A later realization I suppose I have sensed it most of my life, but I have understood it philosophically only during the preparation of this talk has been the beauty of the idea of the pursuit of happiness. Familiar words, easy to take for granted; easy to misconstrue. The idea of the pursuit of happiness is at the heart of the attractiveness of the civilization to so many outside it or on its periphery. I find it marvelous to contemplate to what an extent, after two centuries, and after the terrible history of the earlier part of this century, the idea has come to a kind of fruition. It is an elastic idea; it fits all men. It implies a certain kind of society, a certain kind of awakened spirit. I don’t imagine my father’s parents would have been able to understand this idea. So much is contained in it; the idea of the individual, responsibility, choice, the life of the intellect, the idea of a vocation and perfectibility and achievement. It is an immense human idea. It cannot be reduced to a fixed system. It cannot generate fanaticism. But it is known to exist; and because of that, other more rigid systems in the end blow away.

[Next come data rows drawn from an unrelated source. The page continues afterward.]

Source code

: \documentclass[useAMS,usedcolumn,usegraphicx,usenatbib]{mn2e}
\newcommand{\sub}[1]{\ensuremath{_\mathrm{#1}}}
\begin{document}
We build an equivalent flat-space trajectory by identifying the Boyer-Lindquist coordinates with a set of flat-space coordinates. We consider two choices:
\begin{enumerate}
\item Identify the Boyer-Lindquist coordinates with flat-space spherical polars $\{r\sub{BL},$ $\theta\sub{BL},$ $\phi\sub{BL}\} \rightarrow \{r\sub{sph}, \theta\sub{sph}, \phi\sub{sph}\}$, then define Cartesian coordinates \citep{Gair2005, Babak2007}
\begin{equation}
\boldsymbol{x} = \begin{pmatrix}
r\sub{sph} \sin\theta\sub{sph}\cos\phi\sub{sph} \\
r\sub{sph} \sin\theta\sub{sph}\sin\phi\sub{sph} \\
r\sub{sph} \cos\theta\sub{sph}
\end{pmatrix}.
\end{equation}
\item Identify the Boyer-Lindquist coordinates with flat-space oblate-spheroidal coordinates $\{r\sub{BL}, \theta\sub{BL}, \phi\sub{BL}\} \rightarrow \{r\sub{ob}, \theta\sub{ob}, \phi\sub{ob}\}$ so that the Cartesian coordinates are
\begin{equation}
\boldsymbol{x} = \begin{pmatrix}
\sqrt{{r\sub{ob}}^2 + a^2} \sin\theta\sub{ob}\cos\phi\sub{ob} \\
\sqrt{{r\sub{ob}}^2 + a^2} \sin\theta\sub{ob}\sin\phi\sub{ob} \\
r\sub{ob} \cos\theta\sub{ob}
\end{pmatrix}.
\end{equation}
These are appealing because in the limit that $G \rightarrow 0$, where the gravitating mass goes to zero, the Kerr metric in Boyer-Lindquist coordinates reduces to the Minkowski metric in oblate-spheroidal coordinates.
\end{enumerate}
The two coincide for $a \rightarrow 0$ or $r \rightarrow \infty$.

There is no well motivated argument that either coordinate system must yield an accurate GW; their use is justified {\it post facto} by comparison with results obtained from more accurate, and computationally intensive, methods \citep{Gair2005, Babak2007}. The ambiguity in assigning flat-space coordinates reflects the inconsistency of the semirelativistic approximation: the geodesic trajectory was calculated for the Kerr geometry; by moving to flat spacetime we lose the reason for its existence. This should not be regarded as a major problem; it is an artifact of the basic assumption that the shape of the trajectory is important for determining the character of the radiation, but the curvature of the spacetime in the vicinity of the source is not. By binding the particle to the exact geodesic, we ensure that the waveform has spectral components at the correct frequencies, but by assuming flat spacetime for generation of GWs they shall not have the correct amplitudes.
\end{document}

V.S. Naipaul, “Our Universal Civilization” (1992) in The Writer and the World.
This reminds me of Hayek’s discussion of value and its importance to the individual. While one individual may highly value a large and diverse collection of musical recordings, another may value a similar collection of books, still another sufficient extra money for gasoline and supplies to allow them to travel to remote places to hike and kayak.
When socialist government, or any controlling authority, decides for you what you need and how your wants are best met by allocating your money and resources for you, it (they?) have eliminated your ability to allocate that money or those resources in a way that best makes you happy.
In the name of the greater good, all individuals, odd shaped pegs that they all are, are forever being pounded into the round hole the socialist government has allocated for them. It’s sees as the greatest good a time when all pegs are pounded into precisely the same size hole. Perfect equality, complete misery.
It should be remembered also that the authors of this phrase were classically educated, and their use of the term “happiness” is in the Aristotelian sense, not simply some form of mindless enjoyment.
As the comenter above notes, interests, and ways of obtaining intellectual, spiritual, and physical satisfaction may take any number of various forms, and the path to one person’s happiness might be markedly different from that of another.
The pursuit of happiness means the right to engage in a series of choices, both major and minor, the ultimate goal of which is the development of one’s natural gifts and talents to their fullest extent within a rational moral framework.
Such a path requires the greatest range of personal autonomy and creative freedom. It is exactly the form of liberty which would most appeal to a man of multi-faceted interests such as Jefferson.
It is, by definition, therefore, anathema to the collectivist mentality, whose highest value is stability, to the point of stasis, to be reached by the obedient conformity of all members of the group.